NAB’s attempts to repay thousands of current and former staff owed money due to an underpayments issue has hit a roadblock.
The bank’s repayment portal only accepts Australian bank, tax and superannuation details, effectively locking past staff now living overseas out of the payment rectification process.
The development comes as underpayment scandals continue to haunt a growing number of Australian companies, from financial services providers to those in the hospitality industry. At the top end of town, companies that have confessed to underpayments to the tune of tens of millions include Wesfarmers, Qantas, Commonwealth Bank and Michael Hill Jewellers.

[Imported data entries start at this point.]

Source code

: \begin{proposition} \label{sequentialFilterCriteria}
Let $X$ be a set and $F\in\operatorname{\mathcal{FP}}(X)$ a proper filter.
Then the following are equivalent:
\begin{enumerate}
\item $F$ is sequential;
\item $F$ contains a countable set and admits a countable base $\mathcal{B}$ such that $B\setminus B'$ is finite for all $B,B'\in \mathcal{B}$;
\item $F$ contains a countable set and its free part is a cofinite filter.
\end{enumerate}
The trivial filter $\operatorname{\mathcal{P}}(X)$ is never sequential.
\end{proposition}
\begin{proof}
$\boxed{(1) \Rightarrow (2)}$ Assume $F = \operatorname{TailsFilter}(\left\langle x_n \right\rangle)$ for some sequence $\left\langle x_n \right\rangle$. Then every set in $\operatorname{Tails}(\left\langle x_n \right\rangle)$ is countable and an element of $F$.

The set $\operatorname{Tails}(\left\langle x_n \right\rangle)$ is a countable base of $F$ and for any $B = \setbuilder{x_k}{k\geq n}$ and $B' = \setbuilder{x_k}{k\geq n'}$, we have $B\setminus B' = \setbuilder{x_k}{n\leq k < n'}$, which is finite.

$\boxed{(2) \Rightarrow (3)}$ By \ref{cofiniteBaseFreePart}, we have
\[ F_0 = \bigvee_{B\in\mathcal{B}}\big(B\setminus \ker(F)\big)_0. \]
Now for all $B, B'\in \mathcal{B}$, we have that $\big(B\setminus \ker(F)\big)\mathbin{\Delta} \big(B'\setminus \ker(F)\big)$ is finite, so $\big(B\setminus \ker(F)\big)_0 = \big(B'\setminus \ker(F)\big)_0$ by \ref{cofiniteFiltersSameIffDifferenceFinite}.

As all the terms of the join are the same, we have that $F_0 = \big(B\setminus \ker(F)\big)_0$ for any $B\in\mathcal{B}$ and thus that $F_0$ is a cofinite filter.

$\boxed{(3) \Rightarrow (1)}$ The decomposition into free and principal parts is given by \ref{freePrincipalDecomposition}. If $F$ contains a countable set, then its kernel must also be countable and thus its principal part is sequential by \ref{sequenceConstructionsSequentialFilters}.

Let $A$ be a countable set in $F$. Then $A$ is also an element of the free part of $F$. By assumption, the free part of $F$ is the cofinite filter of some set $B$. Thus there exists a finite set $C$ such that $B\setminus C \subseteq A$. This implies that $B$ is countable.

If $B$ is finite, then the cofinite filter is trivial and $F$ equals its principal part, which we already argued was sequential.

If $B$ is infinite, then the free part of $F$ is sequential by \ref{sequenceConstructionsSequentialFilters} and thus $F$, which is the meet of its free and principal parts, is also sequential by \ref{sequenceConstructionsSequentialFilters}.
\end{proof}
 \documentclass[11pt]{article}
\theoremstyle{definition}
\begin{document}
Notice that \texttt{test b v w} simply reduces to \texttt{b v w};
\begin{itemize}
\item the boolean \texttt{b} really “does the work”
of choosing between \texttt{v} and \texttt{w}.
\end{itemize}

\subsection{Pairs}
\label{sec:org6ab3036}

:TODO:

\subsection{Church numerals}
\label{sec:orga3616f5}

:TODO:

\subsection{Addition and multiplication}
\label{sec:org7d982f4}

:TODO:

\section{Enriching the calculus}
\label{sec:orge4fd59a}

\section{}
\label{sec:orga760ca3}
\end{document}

In a letter sent to past employees in April, NAB stated the underpayment issue relates to remuneration entitlements, allowances and related obligations under Australian employment laws, including superannuation and tax, and is focused on the period from October 1, 2012, onwards.
“Paying you correctly during your time at NAB was fundamental to getting the basics right, and it is unacceptable that we have not always delivered on that promise. I am sorry, and we are fixing it,” the bank said.
But NAB’s repayment portal drop-down fields only accept Australian bank and super schemes. This means that fixing the underpayment issue can only be remediated for Australian citizens.
A past employee now living overseas raised the alarm with NAB back in June this year, but is still waiting for her underpayment.
The Payroll Governance Team told her in an email seen by SmartCompany: “Unfortunately, our system can only accept Australian bank, tax and superannuation details. You will need to provide these details and then look to transfer the funds from your Australian superfund to your (overseas) fund.”
The employee, who has chosen to remain anonymous, told NAB that upon leaving Australia, she transferred her super scheme to her country of residence and closed her Australian account so she is only paying tax in one country.
It is not known how others who may also now be living overseas might be affected by the issue.
In a statement, NAB told SmartCompany it is aware that its system can only process remediation payments to Australian bank and superannuation accounts at this time.
“We are currently investigating an appropriate solution for us to pay international accounts.”
NAB employed law firm King & Wood Mallesons and audit firm PricewaterhouseCoopers to conduct a review into problems with the bank’s payroll system. The issue was discovered during a payroll review that investigated 148 matters.
So far, the bank has compensated former and current employees around $55 million, but has identified a further 3,200 current and former staff who had been underpaid.